PROVIDED RECORDS —
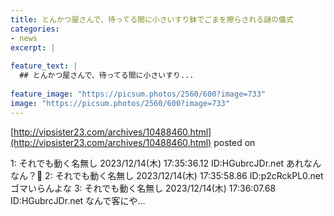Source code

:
```yaml
---
title: とんかつ屋さんで、待ってる間に小さいすり鉢でごまを擦らされる謎の儀式
categories:
- news
excerpt: |
  
feature_text: |
  ## とんかつ屋さんで、待ってる間に小さいすり...
  
feature_image: "https://picsum.photos/2560/600?image=733"
image: "https://picsum.photos/2560/600?image=733"
---
```


[http://vipsister23.com/archives/10488460.html](http://vipsister23.com/archives/10488460.html)
posted on 

<!--more-->

1: それでも動く名無し 2023/12/14(木) 17:35:36.12 ID:HGubrcJDr.net あれなんなん？🤔 2: それでも動く名無し 2023/12/14(木) 17:35:58.86 ID:p2cRckPL0.net ゴマいらんよな 3: それでも動く名無し 2023/12/14(木) 17:36:07.68 ID:HGubrcJDr.net なんで客にや...

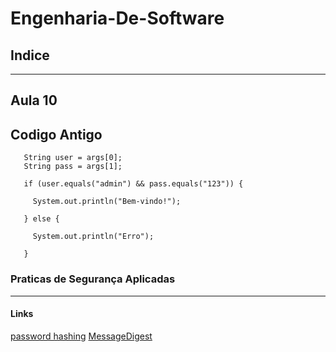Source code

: # Engenharia-De-Software

## Indice

---

## Aula 10

## Codigo Antigo

```
   String user = args[0];
   String pass = args[1];

   if (user.equals("admin") && pass.equals("123")) {

     System.out.println("Bem-vindo!");

   } else {

     System.out.println("Erro");

   }

```

### Praticas de Segurança Aplicadas

---

#### Links

[password hashing](https://duckduckgo.com/?q=java+password+hashing&kp=1&ia=web&iax=qa)
[MessageDigest](https://codingtechroom.com/question/-hash-passwords-java-messagedigest)
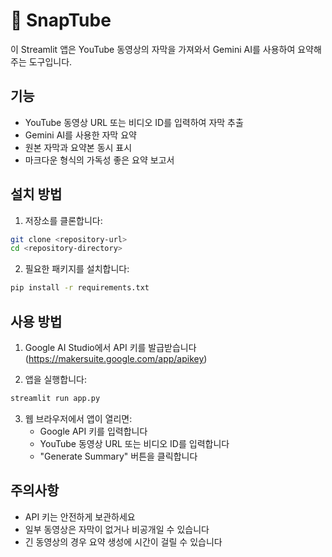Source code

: # 📄 SnapTube

이 Streamlit 앱은 YouTube 동영상의 자막을 가져와서 Gemini AI를 사용하여 요약해주는 도구입니다.

## 기능

- YouTube 동영상 URL 또는 비디오 ID를 입력하여 자막 추출
- Gemini AI를 사용한 자막 요약
- 원본 자막과 요약본 동시 표시
- 마크다운 형식의 가독성 좋은 요약 보고서

## 설치 방법

1. 저장소를 클론합니다:
```bash
git clone <repository-url>
cd <repository-directory>
```

2. 필요한 패키지를 설치합니다:
```bash
pip install -r requirements.txt
```

## 사용 방법

1. Google AI Studio에서 API 키를 발급받습니다 (https://makersuite.google.com/app/apikey)

2. 앱을 실행합니다:
```bash
streamlit run app.py
```

3. 웹 브라우저에서 앱이 열리면:
   - Google API 키를 입력합니다
   - YouTube 동영상 URL 또는 비디오 ID를 입력합니다
   - "Generate Summary" 버튼을 클릭합니다

## 주의사항

- API 키는 안전하게 보관하세요
- 일부 동영상은 자막이 없거나 비공개일 수 있습니다
- 긴 동영상의 경우 요약 생성에 시간이 걸릴 수 있습니다 
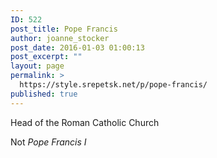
 ```yaml
---
ID: 522
post_title: Pope Francis
author: joanne_stocker
post_date: 2016-01-03 01:00:13
post_excerpt: ""
layout: page
permalink: >
  https://style.srepetsk.net/p/pope-francis/
published: true
---
```

Head of the Roman Catholic Church

Not <em>Pope Francis I</em>
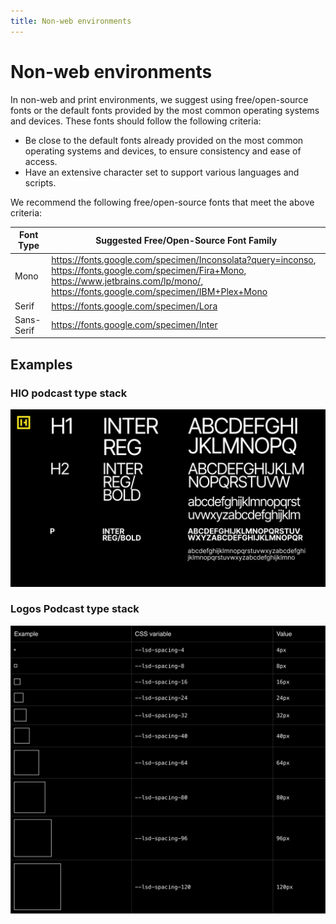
 ```yaml
---
title: Non-web environments
---
```


# Non-web environments

In non-web and print environments, we suggest using free/open-source fonts or the default fonts provided by the most common operating systems and devices. These fonts should follow the following criteria:

- Be close to the default fonts already provided on the most common operating systems and devices, to ensure consistency and ease of access.
- Have an extensive character set to support various languages and scripts.

We recommend the following free/open-source fonts that meet the above criteria:

| Font Type | Suggested Free/Open-Source Font Family |
| --- | --- |
| Mono | https://fonts.google.com/specimen/Inconsolata?query=inconso, https://fonts.google.com/specimen/Fira+Mono, https://www.jetbrains.com/lp/mono/, https://fonts.google.com/specimen/IBM+Plex+Mono |
| Serif | https://fonts.google.com/specimen/Lora |
| Sans-Serif | https://fonts.google.com/specimen/Inter |

## Examples

### HIO podcast type stack

![HIO-Typestack-02.png](/HIO-Typestack-02.png)

### Logos Podcast type stack

![Untitled](/Untitled.png)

EXERCISE GOAL —
Whenever the word "동영상의" occurs in a line of the listing above, return that line.

SOLUTION TO THIS PROBLEM —
이 Streamlit 앱은 YouTube 동영상의 자막을 가져와서 Gemini AI를 사용하여 요약해주는 도구입니다.
- 긴 동영상의 경우 요약 생성에 시간이 걸릴 수 있습니다 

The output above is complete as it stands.